We have started by identifying organizations that currently offer rapid linkage programming. Next we will work to improve coordination across organizations that provide opportunities for Rapid Linkage at other points of entry, such as emergency departments and non-traditional testing sites. Eventually we hope to create a status neutral system of care as we build a network and process to rapidly link people to HIV care, we can mirror that for people who need rapid access to PrEP or PEP.

While there are many challenges to ending the HIV epidemic in Austin, we hope that by equipping people and organizations with the tools to realize that the more we do to rapidly link people to care and treatment, the better the outcomes will be for them and for our community. We want to reinforce that everyone has something to contribute toward ending the HIV epidemic in Austin and that when we work together collaboratively and efficiently, we can meet our goals and build community at the same time.
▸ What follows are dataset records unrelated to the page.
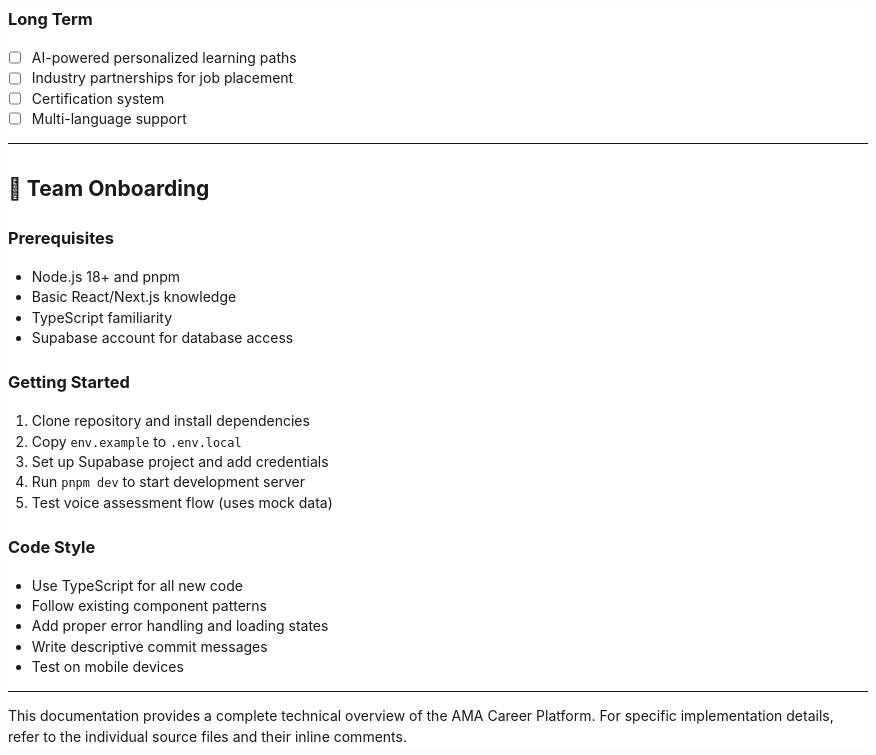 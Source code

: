 ### Long Term
- [ ] AI-powered personalized learning paths
- [ ] Industry partnerships for job placement
- [ ] Certification system
- [ ] Multi-language support

---

## 👥 Team Onboarding

### Prerequisites
- Node.js 18+ and pnpm
- Basic React/Next.js knowledge
- TypeScript familiarity
- Supabase account for database access

### Getting Started
1. Clone repository and install dependencies
2. Copy `env.example` to `.env.local`
3. Set up Supabase project and add credentials
4. Run `pnpm dev` to start development server
5. Test voice assessment flow (uses mock data)

### Code Style
- Use TypeScript for all new code
- Follow existing component patterns
- Add proper error handling and loading states
- Write descriptive commit messages
- Test on mobile devices

---

This documentation provides a complete technical overview of the AMA Career Platform. For specific implementation details, refer to the individual source files and their inline comments.
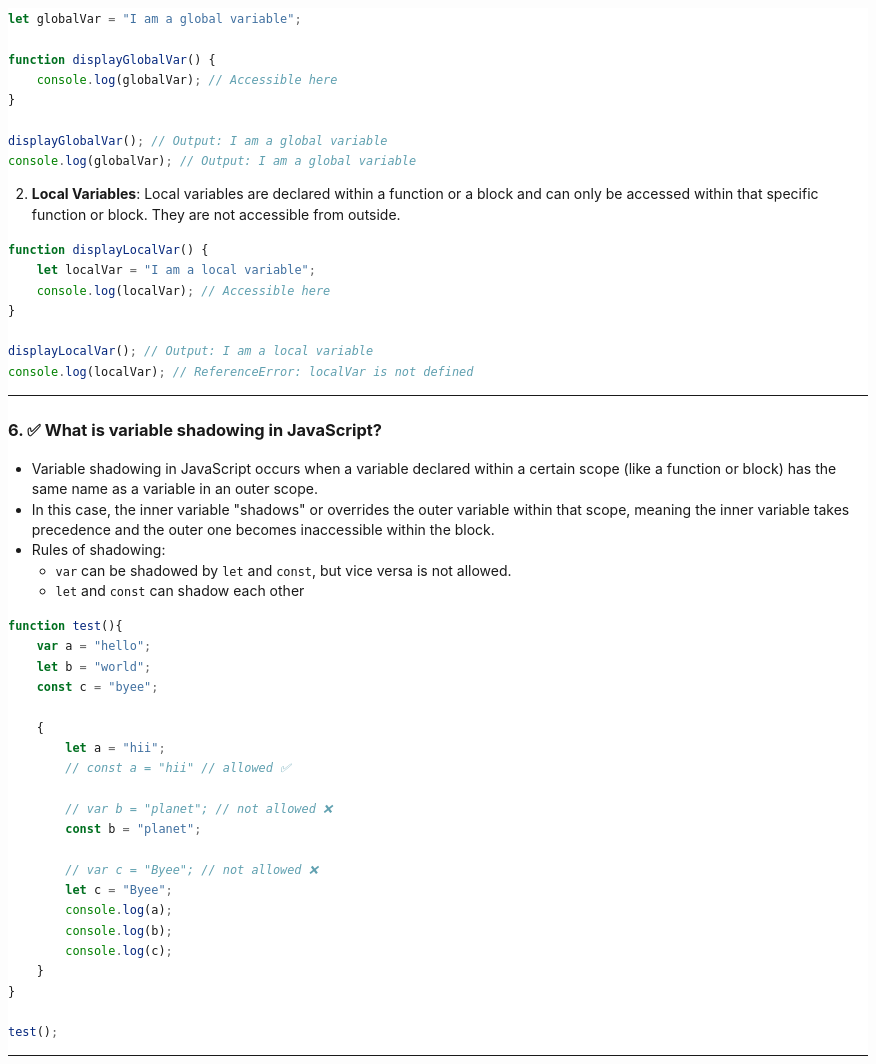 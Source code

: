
```js
let globalVar = "I am a global variable";

function displayGlobalVar() {
    console.log(globalVar); // Accessible here
}

displayGlobalVar(); // Output: I am a global variable
console.log(globalVar); // Output: I am a global variable
```

2. **Local Variables**: Local variables are declared within a function or a block and can only be accessed within that specific function or block. They are not accessible from outside.

```js
function displayLocalVar() {
    let localVar = "I am a local variable";
    console.log(localVar); // Accessible here
}

displayLocalVar(); // Output: I am a local variable
console.log(localVar); // ReferenceError: localVar is not defined
```

---

### 6. ✅ What is variable shadowing in JavaScript?

- Variable shadowing in JavaScript occurs when a variable declared within a certain scope (like a function or block) has the same name as a variable in an outer scope.
- In this case, the inner variable "shadows" or overrides the outer variable within that scope, meaning the inner variable takes precedence and the outer one becomes inaccessible within the block.
- Rules of shadowing:
  - `var` can be shadowed by `let` and `const`, but vice versa is not allowed.
  - `let` and `const` can shadow each other

```js
function test(){
	var a = "hello";
	let b = "world";
	const c = "byee";

	{
		let a = "hii";
		// const a = "hii" // allowed ✅
		
		// var b = "planet"; // not allowed ❌
		const b = "planet";
		
		// var c = "Byee"; // not allowed ❌
		let c = "Byee";
		console.log(a);
		console.log(b);
		console.log(c);
	}
}

test();
```

---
Brandon Wollerson, Director of Clinical Operation, KIND Clinic

Brandon Wollerson is Texas Health Action’s first Director of Clinical Operations. In this role, Brandon oversees the clinical operations of all Kind Clinic locations. Brandon holds a Master of Science in Social Work degree from The University of Texas at Austin and has worked in the HIV field in Austin for over 14 years. He is deeply committed to addressing HIV and other LGBTQ+ health equity issues through his leadership with Austin’s Fast-Track Cities, the Texas HIV Syndicate, and Austin’s LGBTQ Quality of Life Advisory Commission. Brandon lives in Austin with his husband, Scott, and their four-year-old daughter, Addie.

Laura Still, Public Health Program Supervisor, Austin Public Health

At Austin Public Health, Laura has served as Planner for the Austin HIV Planning Council and has recently taken on the new role of HIV Outreach and Mobile Testing Supervisor. Her favorite animal is the unicorn.